(This post contains affiliate links.)
Indoor exercise that can wear out a toddler… ahh, there’s nothing like it. My son and I had been spending so much time playing games putting these balls in various bins and boxes that I wanted to switch things up a little bit. When we first started playing this one, he was at an age where he was really interested in trying to figure out what things would fit in which places. Would a macaroni fit in his cup of milk? Yes! Would a bagel? Not so much. I wanted to give him an activity where he could practicing fitting things in places, as well as getting some exercise running around to find all the balls to fit into the box.
When we first did this (around age 1.5), it had the added benefit of letting my son explore the cognitive developmental skill of object permanence. Where do objects go when we can’t see anymore? Do they still exist?
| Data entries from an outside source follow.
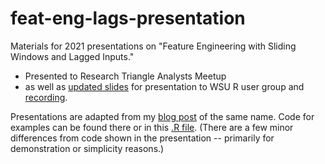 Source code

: # feat-eng-lags-presentation
Materials for 2021 presentations on "Feature Engineering with Sliding Windows and Lagged Inputs." 

* Presented to Research Triangle Analysts Meetup 
* as well as [updated slides](https://github.com/brshallo/feat-eng-lags-presentation/blob/main/presentations/rstats-wsu.pdf) for presentation to WSU R user group and [recording](https://www.youtube.com/watch?t=829&v=-wUzdeThODo&feature=youtu.be).

Presentations are adapted from my [blog post](https://www.bryanshalloway.com/2020/10/12/window-functions-for-resampling/) of the same name. Code for examples can be found there or in this [.R file](https://github.com/brshallo/feat-eng-lags-presentation/blob/main/R/feat-engineering-lags.R). (There are a few minor differences from code shown in the presentation -- primarily for demonstration or simplicity reasons.)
Do they disappear forever? Young babies won’t look for an object after it leaves their eyesight because developmentally, they’re incapable of object permanence—their brains tell them the object doesn’t exist. Once babies get a little older, they realize objects DO still exist when we can’t see them… and it’s endlessly fascinating to figure out where they went and what’s going on with them after they’re gone!
We also used this activity to practice colors and sorting. I’d have him do all of the same color at once. He’d bring a pile of balls closer to the box, and we’d work together to sort them out to the color we wanted to do. Now that he knows his colors, I can just yell out a color, and he’ll bring that one over. He’s always really proud to show off.
You could also use this activity to teach counting and one-to-one correspondence. I only made 4 holes because I couldn’t find my X-acto knife (you really need one! doing this with scissors was rough!), but if you made additional holes in a bigger box, you could ask your kiddos to place a certain number of balls on the holes as “resting” like in the photo with the green balls, and count them before popping them inside. I love that this activity helps with both gross motor skills (all the running and climbing on top of the box) and fine motor skills (carrying and throwing small balls and pushing them into the box). Activities that integrate multiple skills are my favorite!